### What is being asked
What you return should be the lines of the data containing "avec", each in full.
--- Record extracts ---
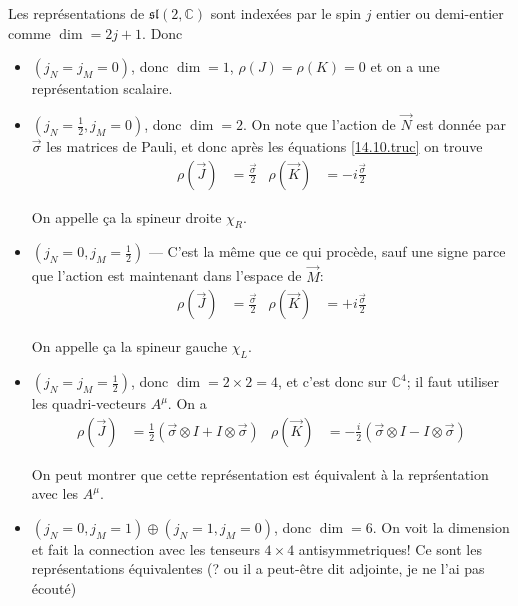 \documentclass[10pt]{report}
\begin{document}
Les repr\'esentations de $\mathfrak{sl}(2,\mathbb{C})$ sont index\'ees par le spin $j$ entier ou demi-entier comme $\dim = 2j + 1$. Donc
\begin{itemize}
    \item $(j_N = j_M = 0)$, donc $\dim = 1$, $\rho(J) = \rho(K) = 0$ et on a une repr\'esentation scalaire.
    \item $\left(j_N = \frac{1}{2}, j_M = 0\right)$, donc $\dim = 2$. On note que l'action de $\vec{N}$ est donn\'ee par $\vec{\sigma}$ les matrices de Pauli, et donc apr\`es les \'equations \eqref{14.10.truc} on trouve
        \begin{align}
            \rho\left( \vec{J} \right) &= \frac{\vec{\sigma}}{2} & \rho\left( \vec{K} \right) &= -i\frac{\vec{\sigma}}{2}
        \end{align}

        On appelle \c{c}a la spineur droite $\chi_R$.
    \item $\left(j_N = 0, j_M = \frac{1}{2}\right)$ --- C'est la m\^eme que ce qui proc\`ede, sauf une signe parce que l'action est maintenant dans l'espace de $\vec{M}$:
        \begin{align}
            \rho\left( \vec{J} \right) &= \frac{\vec{\sigma}}{2} & \rho\left( \vec{K} \right) &= +i\frac{\vec{\sigma}}{2}
        \end{align}

        On appelle \c{c}a la spineur gauche $\chi_L$.
    \item $\left( j_N = j_M = \frac{1}{2} \right)$, donc $\dim = 2 \times 2 = 4$, et c'est donc sur $\mathbb{C}^{4}$; il faut utiliser les quadri-vecteurs $A^\mu$. On a
        \begin{align}
            \rho(\vec{J}) &= \frac{1}{2}\left( \vec{\sigma} \otimes I + I\otimes \vec{\sigma} \right) &
            \rho(\vec{K}) &= -\frac{i}{2}\left( \vec{\sigma} \otimes I - I\otimes \vec{\sigma} \right) 
        \end{align}

        On peut montrer que cette repr\'esentation est \'equivalent \`a la repr\'sentation avec les $A^\mu$. 

    \item $\left( j_N = 0, j_M = 1 \right) \oplus \left( j_N = 1, j_M = 0 \right)$, donc $\dim = 6$. On voit la dimension et fait la connection avec les tenseurs $4 \times 4$ antisymmetriques! Ce sont les repr\'esentations \'equivalentes (? ou il a peut-\^etre dit adjointe, je ne l'ai pas \'ecout\'e)
\end{itemize}
\end{document}
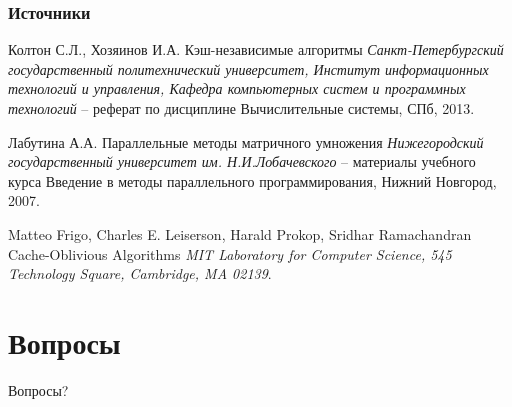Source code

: \documentclass{beamer}
\begin{document}
\begin{frame}
\frametitle{Источники}
\footnotesize{
\begin{thebibliography}{99} %
 Колтон С.Л., Хозяинов И.А.
\newblock Кэш-независимые алгоритмы
\newblock \emph{Санкт-Петербургский государственный политехнический университет, Институт информационных технологий и управления, Кафедра компьютерных систем и программных технологий} -- реферат по дисциплине Вычислительные системы, СПб, 2013.
\end{thebibliography}

\begin{thebibliography}{98}
 Лабутина А.А.
\newblock Параллельные методы матричного умножения
\newblock \emph{Нижегородский государственный университет им. Н.И.Лобачевского} -- материалы учебного курса Введение в методы параллельного программирования, Нижний Новгород, 2007.
\end{thebibliography}

\begin{thebibliography}{97}
 Matteo Frigo, Charles E. Leiserson, Harald Prokop, Sridhar Ramachandran
\newblock Cache-Oblivious Algorithms
\newblock \emph{MIT Laboratory for Computer Science, 545 Technology Square, Cambridge, MA 02139}.
\end{thebibliography}
}
\end{frame}


\section{Вопросы}

\begin{frame}
\Huge{\centerline{Вопросы?}}
\end{frame}

\end{document}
---
### Response to this exercise
        On peut montrer que cette repr\'esentation est \'equivalent \`a la repr\'sentation avec les $A^\mu$. 
    \item $\left( j_N = 0, j_M = 1 \right) \oplus \left( j_N = 1, j_M = 0 \right)$, donc $\dim = 6$. On voit la dimension et fait la connection avec les tenseurs $4 \times 4$ antisymmetriques! Ce sont les repr\'esentations \'equivalentes (? ou il a peut-\^etre dit adjointe, je ne l'ai pas \'ecout\'e)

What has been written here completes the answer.